These personal ‘postcards’ will be sent from the NTAs to their networks back home, such as old colleagues, alumni, personal networks, sporting forums, etc. We are focusing on three existing platforms; Facebook, LinkedIn, and Twitter. These platforms are considered to be the most personal yet still career and business-focused, and relevant for this message. Each postcard will be built from a destination stamp, a personal picture and a catchy statement. Posts will lead to www.jointhenordics.com profile pages and destination pages. Ambassadors will receive a ‘How to make a great social media post’ guide once Future Place Leadership has assembled the parts. Future Place Leadership and our partner city will send back three digital postcards, we will edit them (if needed), and then Future Place Leadership and our partner city will send guidelines with tips and tricks for sharing on social media platforms. Initially, all NTAs will share these postcards and our partner city will share, like, and boost the posts with paid advertising. This task could reflect the need for talent share within the Nordics rather than outside, and sharing each other’s postcards and/or cross-combining stories might resonate more with some of the people that we have relationships with (rather than using the ‘network’ buzzword). Our postcards could also change ideas about immigration internationally as well as locally, and people may be more likely to perceive immigrants as being of equal value. This is considered real storytelling rather than marketing.
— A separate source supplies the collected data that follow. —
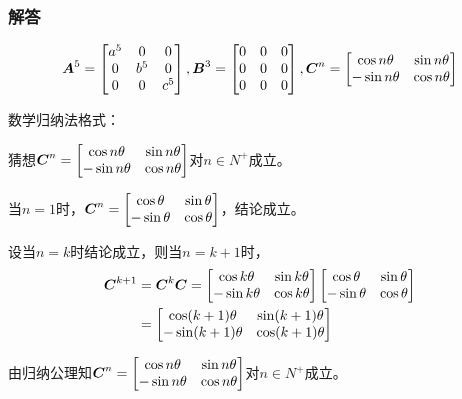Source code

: \documentclass[9pt,xcolor=svgnames]{beamer} %
\begin{document}
\begin{frame}[allowframebreaks]
    \frametitle{解答}
    \begin{equation*}
        \boldsymbol{A}^5=\begin{bmatrix}a^5&0&0\\0&b^5&0\\0&0&c^5\end{bmatrix},\boldsymbol{B}^3=\begin{bmatrix}0&0&0\\0&0&0\\0&0&0\end{bmatrix},\boldsymbol{C}^n=\begin{bmatrix}\cos n\theta&\sin n\theta\\-\sin n\theta&\cos n\theta\end{bmatrix}
    \end{equation*}

    数学归纳法格式：

    猜想\(\boldsymbol{C}^n=\begin{bmatrix}\cos n\theta&\sin n\theta\\-\sin n\theta&\cos n\theta\end{bmatrix}\)对\(n\in N^+\)成立。

    当\(n=1\)时，\(\boldsymbol{C}^n=\begin{bmatrix}\cos \theta&\sin \theta\\-\sin \theta&\cos \theta\end{bmatrix}\)，结论成立。

    设当\(n=k\)时结论成立，则当\(n=k+1\)时，
    \begin{align*}
        \boldsymbol{C}^{k+1} & =\boldsymbol{C}^k\boldsymbol{C}=\begin{bmatrix}\cos k\theta&\sin k\theta\\-\sin k\theta&\cos k\theta\end{bmatrix}\begin{bmatrix}\cos \theta&\sin \theta\\-\sin \theta&\cos \theta\end{bmatrix} \\
                    & =\begin{bmatrix}\cos (k+1)\theta&\sin (k+1)\theta\\-\sin (k+1)\theta&\cos (k+1)\theta\end{bmatrix}
    \end{align*}

    由归纳公理知\(\boldsymbol{C}^n=\begin{bmatrix}\cos n\theta&\sin n\theta\\-\sin n\theta&\cos n\theta\end{bmatrix}\)对\(n\in N^+\)成立。
\end{frame}
\end{document}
It was discussed that talent attraction is about connections rather than performance, and not so much about what others say but what resonates with individuals by sharing personalised qualitative immigration stories and per-inquiry advertising (PI) (a form of direct response marketing) peer-to-peer marketing efforts in the media that creates a fun and win-win situation. For example, I consider that women’s rights are good in the Nordic countries in general, and that Brexit can bring new opportunities to competitor countries.

My ambassador statements:
  • What made you study in the Nordics?
    • I am studying in the Nordics because…
      • … there are no tuition fees and the education and welfare systems are internationally-recognised
      • … I want to learn about Finnish language and culture
      • … my Finnish partner recommended that I do so
  • In your opinion, what makes studying in the Nordics different to where you came from
    • Studying in the Nordics is different to where I came from because…
      • … there are no tuition fees and it is therefore cheaper, and even the quality of education is higher
      • … students are treated more like individuals than consumers
      • … there are more opportunities to volunteer in networks that relate to my interest in social and environmental responsibility
      • … society seems more conscious of social and environmental responsibility
      • … both winter summer and are beautiful, and there is time to enjoy a variety of affordable leisure and sports opportunities
      • … I can move freely without a passport in the Schengen zone (an area that includes most EU states)
      •  … I can have friends and family to visit
  • What has been the most challenging thing about studying in the Nordics?
    •  … has been the most challenging thing about studying in the Nordics
      • Learning Finnish …
      • Getting to know Finnish people, who are stereotypically quiet and shy, …
      • Coping with the cold and snow…, but it got better once I learned to check the weather forecast and dress appropriately; and make the most of the different sports and experiences that are possible in the cold and snowy weather
      • The high cost of living …
  • What has impressed you the most, in a positive way, about your new study life?
    • … has impressed me the most about my new study life
      • The opportunity to participate in networks, events, and activism both within and outside of the university …
      • The opportunity to get involved in the international community and improve my intercultural awareness…
      • Space due to small populations and accessibility to nature close to the main cities …
      • Cycling infrastructure …
      • Effective governance as a result of very limited levels of corruption and gender equality …
      • Environmentally-friendly attitudes and vegan-friendly restaurants are easily found, which …
  • What is the most important and personal advice you could give to someone who is thinking about studying or working in the Nordics?
    • It may seem scary, but moving to another country, going outside of your comfort zone, and learning a new language can really help you to improve your confidence and develop new skills. You become a different person.
    • Be active and open to new opportunities, even those that are outside your own area of knowledge or comfort zone. By doing so, you will develop a network of contacts in the Nordics who can help you.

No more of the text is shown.